Gospoda mieści się w okolicach Makowa Mazowieckiego. Lepiej zarezerwować stolik, bo oblężenie gości jest konkretne. Lokal serwuje jeden z lepszych schabowych i placków jakie jadłem.
Gospoda Pazibroda to bez wątpienia kulinarne odkrycie północnego Mazowsza. Sądząc po rejestracjach samochodów na parkingu menu ma wielbicieli z różnych regionów kraju. Oczywiście jest tu też część hotelowa, niemniej nie zdziwiłbym się gdyby ktoś specjalnie przyjeżdżał skosztować serwowanych przez restaurację rarytasów z odległych zakątków. My przyjeżdżaliśmy kilkukrotnie z Ciechanowa, czyli 30 kilometrów.

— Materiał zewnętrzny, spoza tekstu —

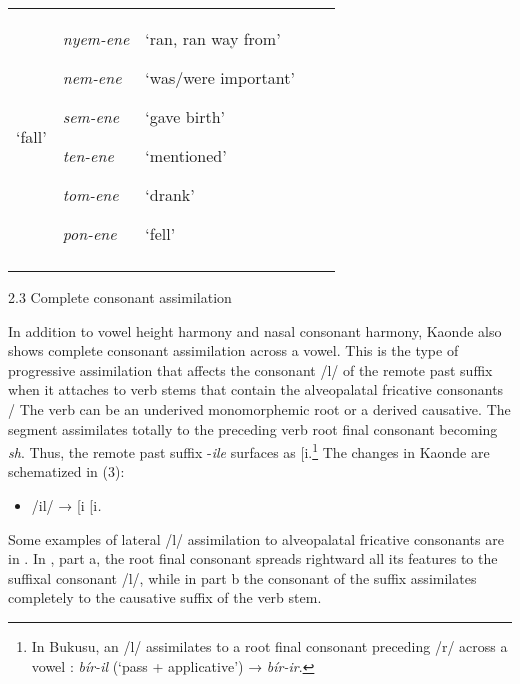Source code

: \documentclass[output=paper]{langsci/langscibook}
\begin{document}
\begin{tabular}{lllll}
\mdseries ‘fall’ & {\mdseries \emph{nyem-ene}}

{\mdseries \emph{nem-ene}}

{\mdseries \emph{sem-ene}}

{\mdseries \emph{ten-ene  }}

{\mdseries \emph{tom-ene }}

\mdseries \emph{pon-ene} & {\mdseries ‘ran, ran way from’}

{\mdseries ‘was/were important’}

{\mdseries ‘gave birth’}

{\mdseries ‘mentioned’}

{\mdseries ‘drank’}

\mdseries ‘fell’\\
\lspbottomrule
\end{tabular}
\begin{stylelsSectionii}
2.3 Complete consonant assimilation
\end{stylelsSectionii}

In addition to vowel height harmony and nasal consonant harmony, Kaonde also shows complete consonant assimilation across a vowel. This is the type of progressive assimilation that affects the consonant /l/ of the remote past suffix when it attaches to verb stems that contain the alveopalatal fricative consonants / The verb can be an underived monomorphemic root or a derived causative. The segment assimilates totally to the preceding verb root final consonant becoming \textit{sh}. Thus, the remote past suffix -\emph{ile}\textit{ }surfaces as [i\textstyleipa{ʃe],}.\footnote{ In Bukusu, an /l/ assimilates to a root final consonant preceding /r/ across a vowel \citep{Hyman2003}: \textit{bír-il} (‘pass + applicative’) → \textit{bír-ir}.} The changes in Kaonde are schematized in (3):

\begin{itemize}
\item \begin{stylelsLanginfo}
/il/ → [i\textstyleipa{ʃ],} [i\textstyleipa{ʒ] after verb stems ending in }\textstyleipa{\textit{ }}\textit{.}
\end{stylelsLanginfo}\end{itemize}

Some examples of lateral /l/ assimilation to alveopalatal fricative consonants are in . In , part a, the root final consonant spreads rightward all its features to the suffixal consonant /l/, while in part b the consonant of the suffix assimilates completely to the causative suffix of the verb stem. 
\end{document}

Z zewnątrz gospoda nie wyróżnia się niczym szczególnym, ale w środku mamy już do czynienia z naprawdę ciekawym wystrojem. Jest kominek i duże przeszklenia z widokiem na taras i ogród. Bez względu na porę dnia czy roku ciężko tu o wolny stolik, więc warto upewnić się telefonicznie przed przyjazdem i założyć rezerwację.
Oczywiście nie próbowaliśmy wszystkich dań z karty, ale najbardziej do gustu przypadł nam schabowy z frytkami oraz placek po zbójnicku. Dosłownie niebo w gębie. Porcje duże, ale smaczne, ładnie podane. Wychodząc z gospody nie ma się wrażenia ciężkości na żołądku, ale jest przyjemna sytość, poczucie najedzenie.
Latem na tyłach obiektu działa przyjemny wizualnie ogródek, gdzie można zjeść w przyjemnej atmosferze i napić się czegoś zimnego. Serdecznie polecamy gospodę każdemu, kto jest rozsmakowany w kuchni polskiej i zwraca uwagę na detale wystroju.